Ce matin, un ami me disait qu'il avait l'impression que la gauche avait abandonné l'idée de gouverner au niveau national. Je ne crois pas. Je crois que nous nous sommes laissé.e.s porter par l'évolution de la société - individualisme, consommation, immédiateté - sans chercher à bâtir des alternatives massives - à la fois sur le nombre de personnes engagées et la taille de l'écart avec le modèle dominant - et maintenant nous sommes coincé.e.s. Si nous réussissons mieux électoralement au niveau local c'est sans doute aussi parce que les logiques de détermination du vote sont différentes.  Noël Mamère disait régulièrement quand il était maire : "La ville c'est la démocratie à portée de baffe". Il y a plusieurs façons d'entendre et de vivre cela. Nous parlons de projets concrets dont les bénéfices sont palpables, nous présentons des candidat.e.s que chacun.e peut croiser au coin de la rue et qui donc peuvent convaincre, même longuement, même si cela veut dire rentrer bredouille du marché et agacer son conjoint ou sa conjointe. Cela veut dire aussi que si un service municipal ne fonctionne pas, laisse de côté une partie du public qu'il était censé toucher ou produit des effets pervers, nous allons très vite le savoir et pouvoir le modifier, de même pour un projet d'investissement.

_____________

Je n'ai pas de solutions.
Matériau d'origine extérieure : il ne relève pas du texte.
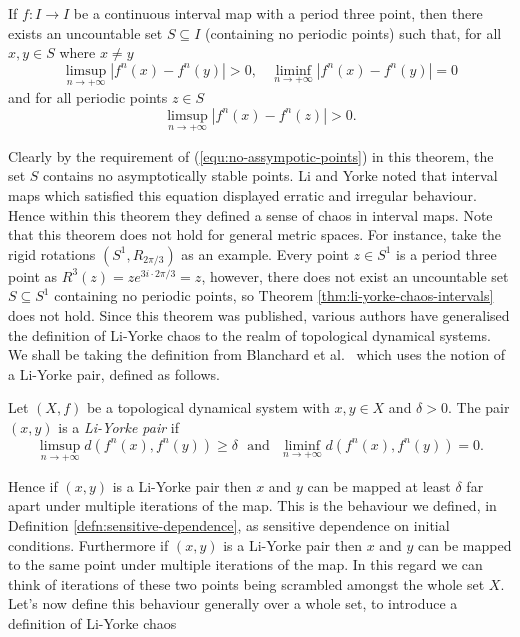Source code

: \begin{thm} \label{thm:li-yorke-chaos-intervals}
    If $f: I \to I$ be a continuous interval map with a period three point, then there exists an uncountable set $S \subseteq I$ (containing no periodic points) such that, for all $x, y \in S$ where $x \neq y$
    \[\limsup_{n \to +\infty}\left\lvert f^n(x) - f^n(y) \right\rvert > 0, \ \ \ \ \liminf_{n \to +\infty}\left\lvert f^n(x) - f^n(y) \right\rvert = 0\] and for all periodic points $z \in S$ \begin{equation} \label{equ:no-assympotic-points}\limsup_{n \to +\infty}\left\lvert f^n(x) - f^n(z) \right\rvert > 0.\end{equation}
\end{thm}

Clearly by the requirement of (\ref{equ:no-assympotic-points}) in this theorem, the set $S$ contains no asymptotically stable points. Li and Yorke noted that interval maps which satisfied this equation displayed erratic and irregular behaviour. Hence within this theorem they defined a sense of chaos in interval maps. Note that this theorem does not hold for general metric spaces. For instance, take the rigid rotations $(S^1, R_{2\pi/3})$ as an example. Every point $z \in S^1$ is a period three point as $R^3(z) = ze^{3i \cdot 2\pi/3} = z$, however, there does not exist an uncountable set $S \subseteq S^1$ containing no periodic points, so Theorem \ref{thm:li-yorke-chaos-intervals} does not hold. Since this theorem was published, various authors have generalised the definition of Li-Yorke chaos to the realm of topological dynamical systems. We shall be taking the definition from Blanchard et al.\ \cite{bgsm} which uses the notion of a Li-Yorke pair, defined as follows.

\begin{defn} \label{defn:li-yorke-pair}
    Let $(X, f)$ be a topological dynamical system with $x, y \in X$ and $\delta > 0$. The pair $(x, y)$ is a \emph{Li-Yorke pair} if \[\limsup_{n \to +\infty} d\left( f^n(x), f^n(y) \right) \geq \delta \ \ \ \text{and} \ \ \ \liminf_{n\to+\infty} d\left( f^n(x), f^n(y) \right) = 0.\]
\end{defn}

Hence if $(x, y)$ is a Li-Yorke pair then $x$ and $y$ can be mapped at least $\delta$ far apart under multiple iterations of the map. This is the behaviour we defined, in Definition \ref{defn:sensitive-dependence}, as sensitive dependence on initial conditions. Furthermore if $(x, y)$ is a Li-Yorke pair then $x$ and $y$ can be mapped to the same point under multiple iterations of the map. In this regard we can think of iterations of these two points being scrambled amongst the whole set $X$. Let's now define this behaviour generally over a whole set, to introduce a definition of Li-Yorke chaos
Un média ? Des structures d'éducation populaire plus nombreuses / accessibles ? Trouver des façons "éthiques" de s'adresser aux émotions de concitoyen.ne.s ? Une grande primaire des idées à porter dans un projet de gauche dans 5 ans ?

Je ne sais pas. La seule chose que je sais, c'est que nous devons nous y mettre très vite si nous voulons arriver à quelque chose en 2027, et être meilleur.e.s, dans les élections et dans les actions, entre temps.

Et peut-être que nous pourrions commencer par arrêter de nous insulter entre nous ?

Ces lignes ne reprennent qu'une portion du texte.